Seketika dua cowok itu lemas, mereka duduk bersandar di badan kursi. Sementara Bastian masih terlihat santai meskipun tadi raut wajahnya sempat ikut terkejut.


"Apa motif orang ini ya?" saut Niko.


"Ada lagi masalahnya," sambung Al menyela ucapan Niko.


"Apa lagi."


"Dia juga, mantan nyokap gue." ujar Al santai.


"What the_!" hampir saja Niko mengumpat kasar, ia meraup wajahnya dengan kasar, pantas saja.

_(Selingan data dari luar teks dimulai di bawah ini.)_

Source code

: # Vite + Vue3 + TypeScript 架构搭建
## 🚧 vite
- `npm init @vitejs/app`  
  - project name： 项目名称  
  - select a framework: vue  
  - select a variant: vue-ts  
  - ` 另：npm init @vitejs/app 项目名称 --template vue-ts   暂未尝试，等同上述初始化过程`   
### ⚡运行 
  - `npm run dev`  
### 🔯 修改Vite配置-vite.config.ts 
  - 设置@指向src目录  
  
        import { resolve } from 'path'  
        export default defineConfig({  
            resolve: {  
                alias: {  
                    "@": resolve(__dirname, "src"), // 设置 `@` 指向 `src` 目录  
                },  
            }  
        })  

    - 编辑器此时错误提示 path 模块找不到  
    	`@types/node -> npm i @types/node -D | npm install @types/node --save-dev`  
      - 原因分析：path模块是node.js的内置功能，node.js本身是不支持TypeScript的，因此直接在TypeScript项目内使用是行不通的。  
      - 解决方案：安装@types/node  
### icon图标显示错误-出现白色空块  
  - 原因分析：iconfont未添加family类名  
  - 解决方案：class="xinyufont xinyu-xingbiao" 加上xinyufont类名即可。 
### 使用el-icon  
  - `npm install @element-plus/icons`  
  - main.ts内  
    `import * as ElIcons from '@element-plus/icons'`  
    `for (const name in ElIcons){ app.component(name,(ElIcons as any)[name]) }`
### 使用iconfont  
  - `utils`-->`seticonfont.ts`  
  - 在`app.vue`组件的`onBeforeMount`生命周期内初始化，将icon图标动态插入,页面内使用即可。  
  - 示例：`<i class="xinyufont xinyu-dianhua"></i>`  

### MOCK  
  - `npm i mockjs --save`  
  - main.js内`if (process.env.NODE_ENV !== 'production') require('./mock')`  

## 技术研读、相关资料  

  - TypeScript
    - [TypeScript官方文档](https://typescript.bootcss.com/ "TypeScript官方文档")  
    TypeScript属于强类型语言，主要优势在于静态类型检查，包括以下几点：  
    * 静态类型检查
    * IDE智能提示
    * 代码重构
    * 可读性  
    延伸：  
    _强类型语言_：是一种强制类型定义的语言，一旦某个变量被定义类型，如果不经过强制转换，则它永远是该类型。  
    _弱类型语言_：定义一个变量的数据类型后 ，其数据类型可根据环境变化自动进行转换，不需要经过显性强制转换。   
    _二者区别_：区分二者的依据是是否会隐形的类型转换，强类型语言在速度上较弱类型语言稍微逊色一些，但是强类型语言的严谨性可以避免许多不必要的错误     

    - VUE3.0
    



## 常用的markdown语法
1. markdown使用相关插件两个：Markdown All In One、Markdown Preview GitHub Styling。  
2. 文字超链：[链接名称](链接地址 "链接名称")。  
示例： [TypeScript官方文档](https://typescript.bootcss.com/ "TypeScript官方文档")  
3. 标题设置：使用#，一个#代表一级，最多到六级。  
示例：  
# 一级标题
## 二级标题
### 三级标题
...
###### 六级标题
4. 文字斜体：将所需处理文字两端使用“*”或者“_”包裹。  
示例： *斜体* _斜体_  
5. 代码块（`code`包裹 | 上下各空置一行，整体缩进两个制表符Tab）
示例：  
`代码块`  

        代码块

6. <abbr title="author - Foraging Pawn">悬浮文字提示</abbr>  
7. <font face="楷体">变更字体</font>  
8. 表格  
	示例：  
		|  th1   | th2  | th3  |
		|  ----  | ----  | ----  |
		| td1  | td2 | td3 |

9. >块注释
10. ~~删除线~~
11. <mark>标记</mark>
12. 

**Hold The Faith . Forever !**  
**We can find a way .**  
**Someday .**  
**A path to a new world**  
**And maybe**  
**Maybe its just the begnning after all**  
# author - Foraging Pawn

Alvaro bisa pusing memikirkan masalah ini, ternyata serumit benang kusut.


"Kalau gini. ada dua kemungkinan besar, kenapa orang ini mau nyelakain Dinar, yang pertama dendam sama Bunda lo, atau, dia punya masalah pribadi sama Dinar." ujar Heru.


Niko memandang Heru sekejap, lalu. "Setuju!" katanya sambil menjentikkan jari.


"Gue sepemikiran sama, Heru."


"Tapi tetap kita harus selidiki, jangan asal nuduh orang," sela Bastian.


"Terus, rencana Lo apa?"


"Rencananya gue mau mancing dia supaya keluar."


"Dengan cara?" Alvaro tersenyum misterius, lalu menceritakan rencana dia yang sudah tersusun rapi di kepalanya.


Tiba di rumah, Alvaro sudah di sambut raut wajah kusut dari Dinar, perempuan itu memanyunkan bibirnya sambil menatap Al sinis.


"Kenapa sayang? aku datang kok mukanya bete gitu?" Dinar menepis tangan Alvaro yang ingin menangkup wajahnya.


"Aku kesal sama kamu. sekarang aku perhatikan, kamu pulang nggak tepat waktu!" seru Dinar melipat tangannya di dada.


Alvaro terkekeh pelan. "Aku sama Niko, Heru, sama Bastian, mereka ngajak ngobrol, masa aku nolak."


"Oh jadi, kamu lebih milih sama mereka dari pada sama aku!" sungut wanita itu marah.


Alvaro jadi bingung sendiri, ia menggaruk tengkuknya yang tak gatal. "Bukan gitu, sayangku_" gemasnya mencoba memeluk sang istri, namun lagi lagi Dinar menolak.


"Tauah! kamu pilih kasih." Dinar membalikkan badan berniat meninggalkan Alvaro.


Tapi ia kalah cepat, Alvaro keburu memeluknya dari belakang, mencium ceruk leher jenjang wanitanya, hari ini Dinar mengikat rambutnya ke atas, memamerkan kulit putih mulusnya di hadapan sang suami.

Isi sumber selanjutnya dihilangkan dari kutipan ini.